◆ RECORDED INFORMATION ◆
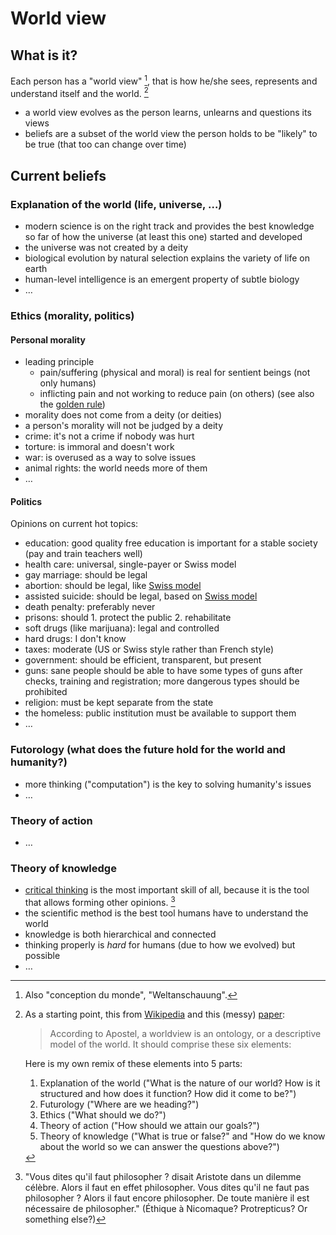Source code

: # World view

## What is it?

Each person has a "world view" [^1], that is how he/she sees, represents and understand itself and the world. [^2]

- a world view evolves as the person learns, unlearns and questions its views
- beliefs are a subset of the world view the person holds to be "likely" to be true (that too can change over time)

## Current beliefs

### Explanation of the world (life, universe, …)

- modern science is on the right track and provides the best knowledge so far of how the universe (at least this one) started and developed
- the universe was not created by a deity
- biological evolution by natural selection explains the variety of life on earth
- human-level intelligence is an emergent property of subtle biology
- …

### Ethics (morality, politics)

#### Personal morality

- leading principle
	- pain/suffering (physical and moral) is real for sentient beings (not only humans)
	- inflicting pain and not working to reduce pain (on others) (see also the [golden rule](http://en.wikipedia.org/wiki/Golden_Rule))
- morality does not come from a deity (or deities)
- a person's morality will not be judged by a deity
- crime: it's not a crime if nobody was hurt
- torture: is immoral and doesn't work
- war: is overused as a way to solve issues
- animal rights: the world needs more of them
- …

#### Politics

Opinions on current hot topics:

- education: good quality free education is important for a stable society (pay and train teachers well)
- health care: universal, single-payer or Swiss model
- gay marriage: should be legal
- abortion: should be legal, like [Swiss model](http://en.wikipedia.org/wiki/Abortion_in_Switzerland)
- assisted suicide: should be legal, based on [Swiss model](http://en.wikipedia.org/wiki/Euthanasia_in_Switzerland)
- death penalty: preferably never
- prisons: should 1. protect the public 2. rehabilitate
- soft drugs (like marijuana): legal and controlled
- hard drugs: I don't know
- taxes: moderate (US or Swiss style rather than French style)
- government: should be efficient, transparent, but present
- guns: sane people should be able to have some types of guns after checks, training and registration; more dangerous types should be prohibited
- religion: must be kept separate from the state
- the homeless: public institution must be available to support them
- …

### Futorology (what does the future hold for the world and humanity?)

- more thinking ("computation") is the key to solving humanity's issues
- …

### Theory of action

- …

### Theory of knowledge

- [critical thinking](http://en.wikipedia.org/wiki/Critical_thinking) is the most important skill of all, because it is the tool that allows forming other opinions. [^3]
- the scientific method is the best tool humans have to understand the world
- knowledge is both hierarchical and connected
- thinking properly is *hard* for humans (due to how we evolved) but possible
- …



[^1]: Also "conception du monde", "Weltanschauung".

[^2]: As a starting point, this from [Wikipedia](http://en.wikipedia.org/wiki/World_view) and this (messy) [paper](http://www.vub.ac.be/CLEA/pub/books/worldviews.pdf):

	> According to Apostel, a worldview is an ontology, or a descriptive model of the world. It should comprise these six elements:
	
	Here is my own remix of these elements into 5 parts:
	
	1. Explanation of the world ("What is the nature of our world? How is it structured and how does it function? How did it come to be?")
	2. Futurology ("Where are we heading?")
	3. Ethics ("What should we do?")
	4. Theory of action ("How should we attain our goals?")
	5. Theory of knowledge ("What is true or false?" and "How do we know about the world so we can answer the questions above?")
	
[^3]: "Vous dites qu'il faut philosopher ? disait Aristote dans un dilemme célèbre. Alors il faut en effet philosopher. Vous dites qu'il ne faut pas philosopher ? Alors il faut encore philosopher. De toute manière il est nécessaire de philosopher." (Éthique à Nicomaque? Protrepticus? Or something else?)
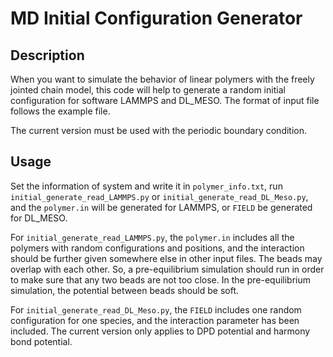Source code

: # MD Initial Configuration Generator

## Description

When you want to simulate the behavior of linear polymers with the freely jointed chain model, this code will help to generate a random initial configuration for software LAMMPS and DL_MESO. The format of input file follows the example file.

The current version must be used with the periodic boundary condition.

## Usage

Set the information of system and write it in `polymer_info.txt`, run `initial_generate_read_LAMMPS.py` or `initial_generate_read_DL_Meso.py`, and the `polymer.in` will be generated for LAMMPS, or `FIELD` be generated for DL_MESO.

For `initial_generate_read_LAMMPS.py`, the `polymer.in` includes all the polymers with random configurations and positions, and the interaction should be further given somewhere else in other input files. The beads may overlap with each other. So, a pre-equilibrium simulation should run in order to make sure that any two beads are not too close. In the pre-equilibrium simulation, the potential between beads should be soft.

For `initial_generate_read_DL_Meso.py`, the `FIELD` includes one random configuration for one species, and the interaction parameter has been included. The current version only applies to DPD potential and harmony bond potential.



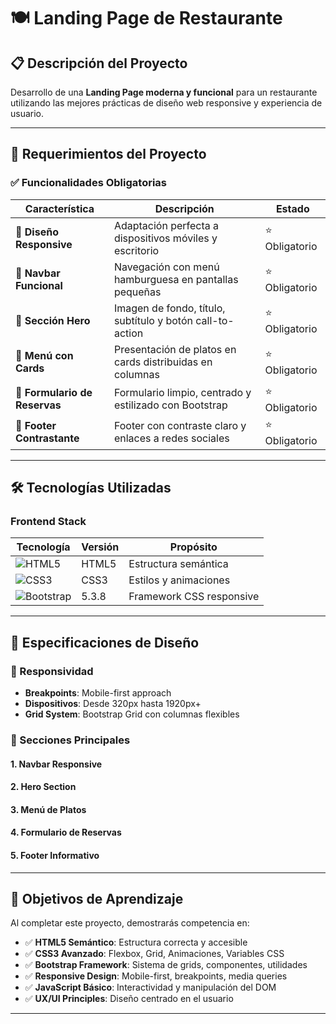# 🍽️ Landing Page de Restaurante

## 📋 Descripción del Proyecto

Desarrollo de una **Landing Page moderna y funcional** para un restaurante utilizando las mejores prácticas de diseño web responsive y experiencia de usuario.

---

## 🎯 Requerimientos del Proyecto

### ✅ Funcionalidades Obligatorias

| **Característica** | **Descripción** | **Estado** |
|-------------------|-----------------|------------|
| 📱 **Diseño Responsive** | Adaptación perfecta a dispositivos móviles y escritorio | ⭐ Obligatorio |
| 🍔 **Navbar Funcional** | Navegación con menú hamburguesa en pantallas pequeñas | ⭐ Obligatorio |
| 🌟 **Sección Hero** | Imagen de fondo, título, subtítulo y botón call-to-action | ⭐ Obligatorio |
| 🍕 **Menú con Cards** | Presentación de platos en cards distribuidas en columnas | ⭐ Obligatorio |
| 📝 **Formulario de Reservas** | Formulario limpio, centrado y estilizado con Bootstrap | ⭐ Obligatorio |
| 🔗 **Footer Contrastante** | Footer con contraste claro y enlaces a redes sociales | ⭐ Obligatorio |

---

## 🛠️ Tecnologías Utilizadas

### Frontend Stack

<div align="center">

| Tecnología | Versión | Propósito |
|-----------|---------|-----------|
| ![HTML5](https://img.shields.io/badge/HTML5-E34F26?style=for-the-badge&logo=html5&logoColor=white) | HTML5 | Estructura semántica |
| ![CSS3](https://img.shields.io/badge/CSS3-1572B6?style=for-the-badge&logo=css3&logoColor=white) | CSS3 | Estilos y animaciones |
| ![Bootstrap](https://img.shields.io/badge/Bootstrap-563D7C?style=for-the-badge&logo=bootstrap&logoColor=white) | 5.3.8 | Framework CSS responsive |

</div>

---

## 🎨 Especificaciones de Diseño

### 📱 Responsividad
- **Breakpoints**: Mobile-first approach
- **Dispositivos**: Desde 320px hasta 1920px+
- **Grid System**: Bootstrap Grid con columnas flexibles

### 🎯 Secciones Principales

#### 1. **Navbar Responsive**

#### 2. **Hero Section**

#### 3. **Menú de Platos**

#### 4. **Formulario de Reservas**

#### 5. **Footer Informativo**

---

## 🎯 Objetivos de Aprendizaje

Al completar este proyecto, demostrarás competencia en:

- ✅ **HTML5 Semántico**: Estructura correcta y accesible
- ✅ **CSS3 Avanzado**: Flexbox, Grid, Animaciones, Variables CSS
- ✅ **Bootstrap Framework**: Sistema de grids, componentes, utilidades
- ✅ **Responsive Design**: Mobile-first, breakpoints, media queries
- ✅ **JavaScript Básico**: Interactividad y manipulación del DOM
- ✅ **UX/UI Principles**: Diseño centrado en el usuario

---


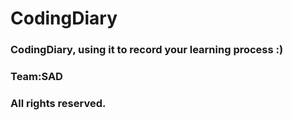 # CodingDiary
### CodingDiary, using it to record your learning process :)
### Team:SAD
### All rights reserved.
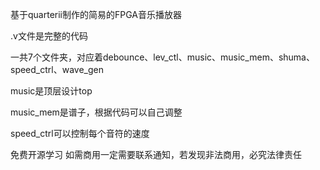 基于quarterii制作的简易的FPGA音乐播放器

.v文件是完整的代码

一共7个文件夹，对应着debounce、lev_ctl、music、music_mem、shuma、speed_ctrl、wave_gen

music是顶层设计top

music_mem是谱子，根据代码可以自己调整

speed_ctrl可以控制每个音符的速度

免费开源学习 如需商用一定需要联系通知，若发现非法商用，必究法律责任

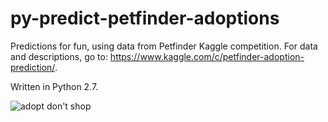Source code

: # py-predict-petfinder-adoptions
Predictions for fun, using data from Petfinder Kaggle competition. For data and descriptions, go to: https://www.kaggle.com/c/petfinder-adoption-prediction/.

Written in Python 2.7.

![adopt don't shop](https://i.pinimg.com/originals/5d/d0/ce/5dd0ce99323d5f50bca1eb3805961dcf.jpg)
==
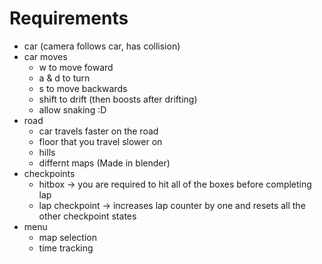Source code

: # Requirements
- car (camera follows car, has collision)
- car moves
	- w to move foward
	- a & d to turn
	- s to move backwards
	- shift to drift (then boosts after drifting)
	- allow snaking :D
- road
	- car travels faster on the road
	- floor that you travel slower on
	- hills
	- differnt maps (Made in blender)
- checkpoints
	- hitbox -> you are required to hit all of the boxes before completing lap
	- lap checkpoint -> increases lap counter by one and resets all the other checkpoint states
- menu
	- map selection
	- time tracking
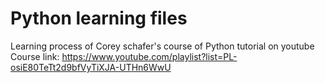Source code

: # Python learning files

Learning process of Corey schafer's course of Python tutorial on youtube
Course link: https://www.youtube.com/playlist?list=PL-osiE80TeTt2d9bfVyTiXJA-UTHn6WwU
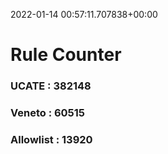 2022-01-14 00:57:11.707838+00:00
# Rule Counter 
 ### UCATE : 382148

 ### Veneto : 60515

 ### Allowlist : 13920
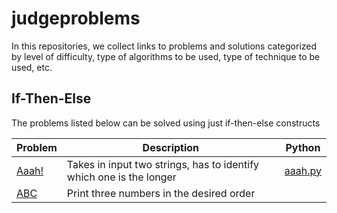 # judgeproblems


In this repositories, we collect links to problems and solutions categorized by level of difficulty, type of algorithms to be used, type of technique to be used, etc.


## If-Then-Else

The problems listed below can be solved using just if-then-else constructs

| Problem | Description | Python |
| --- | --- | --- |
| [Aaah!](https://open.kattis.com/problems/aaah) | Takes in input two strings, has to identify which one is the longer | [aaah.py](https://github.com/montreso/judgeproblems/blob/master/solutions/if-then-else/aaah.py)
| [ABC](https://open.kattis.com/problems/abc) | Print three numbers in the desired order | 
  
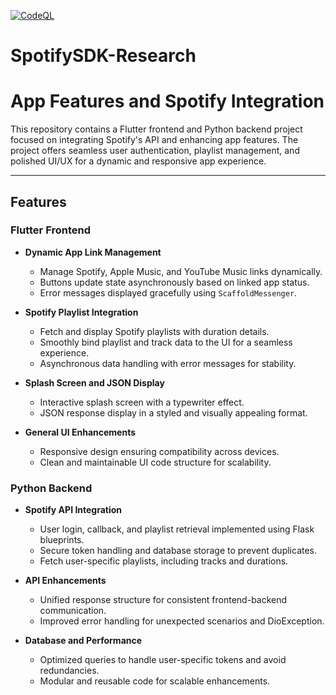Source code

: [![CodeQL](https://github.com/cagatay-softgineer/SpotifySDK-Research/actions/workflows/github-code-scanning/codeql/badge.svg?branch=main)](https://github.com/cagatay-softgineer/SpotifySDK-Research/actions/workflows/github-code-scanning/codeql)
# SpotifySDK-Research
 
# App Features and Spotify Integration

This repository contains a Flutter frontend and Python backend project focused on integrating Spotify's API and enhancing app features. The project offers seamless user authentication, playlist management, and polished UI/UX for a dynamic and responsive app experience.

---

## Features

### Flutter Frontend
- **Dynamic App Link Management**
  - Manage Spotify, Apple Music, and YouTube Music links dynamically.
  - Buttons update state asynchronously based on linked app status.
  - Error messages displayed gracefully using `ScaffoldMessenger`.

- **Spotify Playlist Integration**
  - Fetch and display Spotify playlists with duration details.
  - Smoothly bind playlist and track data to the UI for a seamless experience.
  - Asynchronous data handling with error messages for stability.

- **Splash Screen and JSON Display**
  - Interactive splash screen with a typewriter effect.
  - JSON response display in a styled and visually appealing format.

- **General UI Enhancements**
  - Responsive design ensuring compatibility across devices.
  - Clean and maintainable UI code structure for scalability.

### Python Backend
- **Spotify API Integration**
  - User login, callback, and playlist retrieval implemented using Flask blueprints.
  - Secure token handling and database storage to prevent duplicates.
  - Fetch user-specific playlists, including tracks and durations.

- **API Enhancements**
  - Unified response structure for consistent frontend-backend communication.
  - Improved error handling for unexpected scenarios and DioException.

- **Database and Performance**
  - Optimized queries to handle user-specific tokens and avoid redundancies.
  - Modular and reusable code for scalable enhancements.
--
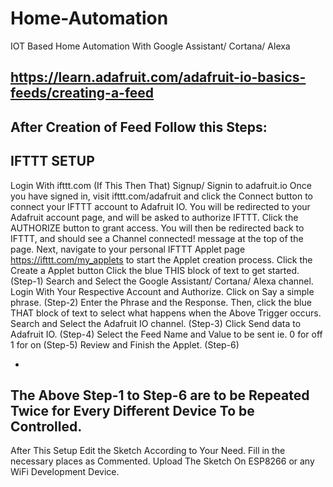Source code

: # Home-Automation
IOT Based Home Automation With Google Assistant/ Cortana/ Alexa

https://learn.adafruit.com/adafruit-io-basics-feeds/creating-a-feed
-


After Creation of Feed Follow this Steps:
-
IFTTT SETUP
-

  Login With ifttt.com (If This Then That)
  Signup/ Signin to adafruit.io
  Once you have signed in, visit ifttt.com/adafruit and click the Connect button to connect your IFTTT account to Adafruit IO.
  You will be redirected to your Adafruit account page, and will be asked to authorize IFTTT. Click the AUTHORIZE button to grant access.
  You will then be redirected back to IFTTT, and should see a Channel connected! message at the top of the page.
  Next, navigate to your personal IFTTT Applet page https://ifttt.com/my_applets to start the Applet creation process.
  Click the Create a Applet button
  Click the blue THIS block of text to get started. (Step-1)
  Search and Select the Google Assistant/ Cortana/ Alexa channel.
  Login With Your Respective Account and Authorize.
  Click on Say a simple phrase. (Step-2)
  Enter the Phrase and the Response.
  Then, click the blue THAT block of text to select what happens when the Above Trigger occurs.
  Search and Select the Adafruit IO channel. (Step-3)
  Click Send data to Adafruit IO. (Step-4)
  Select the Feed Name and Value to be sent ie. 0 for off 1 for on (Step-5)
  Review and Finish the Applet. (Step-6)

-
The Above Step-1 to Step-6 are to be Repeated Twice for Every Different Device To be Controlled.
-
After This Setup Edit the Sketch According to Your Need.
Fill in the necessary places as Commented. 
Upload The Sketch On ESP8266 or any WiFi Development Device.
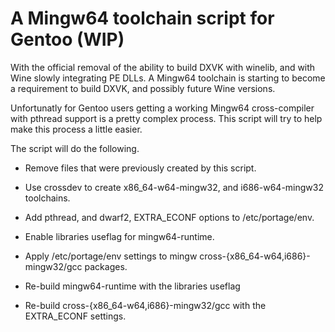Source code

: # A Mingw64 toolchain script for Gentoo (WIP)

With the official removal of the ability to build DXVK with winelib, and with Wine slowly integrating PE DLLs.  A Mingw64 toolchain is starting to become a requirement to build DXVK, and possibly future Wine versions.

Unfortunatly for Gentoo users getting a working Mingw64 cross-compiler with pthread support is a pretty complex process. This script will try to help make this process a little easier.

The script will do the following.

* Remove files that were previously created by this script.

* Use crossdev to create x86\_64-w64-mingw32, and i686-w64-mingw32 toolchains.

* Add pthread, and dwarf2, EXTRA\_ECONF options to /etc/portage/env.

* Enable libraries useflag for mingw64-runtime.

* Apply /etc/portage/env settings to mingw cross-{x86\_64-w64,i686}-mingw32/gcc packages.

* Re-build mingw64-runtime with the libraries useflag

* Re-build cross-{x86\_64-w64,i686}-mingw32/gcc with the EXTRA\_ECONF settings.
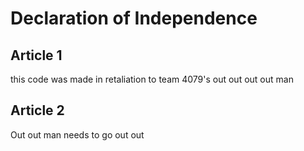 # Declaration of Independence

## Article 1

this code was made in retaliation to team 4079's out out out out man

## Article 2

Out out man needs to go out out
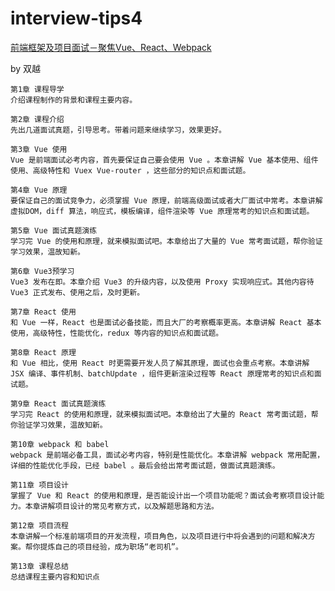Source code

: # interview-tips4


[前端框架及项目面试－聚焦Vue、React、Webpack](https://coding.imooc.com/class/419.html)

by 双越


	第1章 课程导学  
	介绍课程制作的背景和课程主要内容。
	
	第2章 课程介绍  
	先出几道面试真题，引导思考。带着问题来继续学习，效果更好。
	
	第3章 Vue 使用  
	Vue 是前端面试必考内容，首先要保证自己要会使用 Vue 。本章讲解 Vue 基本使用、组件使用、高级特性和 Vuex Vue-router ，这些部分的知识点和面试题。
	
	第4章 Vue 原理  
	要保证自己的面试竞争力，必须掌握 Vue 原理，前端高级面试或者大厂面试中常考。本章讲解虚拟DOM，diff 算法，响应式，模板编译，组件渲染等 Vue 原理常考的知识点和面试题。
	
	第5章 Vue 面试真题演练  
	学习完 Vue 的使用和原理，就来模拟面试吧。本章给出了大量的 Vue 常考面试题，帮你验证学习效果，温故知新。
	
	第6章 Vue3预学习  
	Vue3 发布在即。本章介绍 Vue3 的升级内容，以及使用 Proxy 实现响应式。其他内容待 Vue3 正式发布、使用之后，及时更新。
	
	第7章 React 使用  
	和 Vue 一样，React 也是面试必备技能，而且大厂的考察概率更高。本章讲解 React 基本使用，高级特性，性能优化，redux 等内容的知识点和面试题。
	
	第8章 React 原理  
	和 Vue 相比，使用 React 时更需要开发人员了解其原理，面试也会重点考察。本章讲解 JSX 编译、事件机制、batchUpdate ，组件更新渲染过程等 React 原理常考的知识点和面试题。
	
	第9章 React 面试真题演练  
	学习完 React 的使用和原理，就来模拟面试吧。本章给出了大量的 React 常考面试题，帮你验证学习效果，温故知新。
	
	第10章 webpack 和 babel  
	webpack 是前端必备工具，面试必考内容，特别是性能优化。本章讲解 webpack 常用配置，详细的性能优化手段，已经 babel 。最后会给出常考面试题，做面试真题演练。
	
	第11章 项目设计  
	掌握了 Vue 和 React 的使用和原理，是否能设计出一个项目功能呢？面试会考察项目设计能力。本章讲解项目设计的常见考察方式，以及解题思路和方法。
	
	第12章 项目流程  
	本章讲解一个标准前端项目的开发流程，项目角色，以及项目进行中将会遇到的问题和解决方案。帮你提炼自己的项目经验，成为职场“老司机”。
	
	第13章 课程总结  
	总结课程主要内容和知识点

◆ PROBLEM TO SOLVE ◆
Identify each line in the records above containing the word "messages"; copy those lines.

◆ RESULT ◆
  - Error messages displayed gracefully using `ScaffoldMessenger`.
  - Asynchronous data handling with error messages for stability.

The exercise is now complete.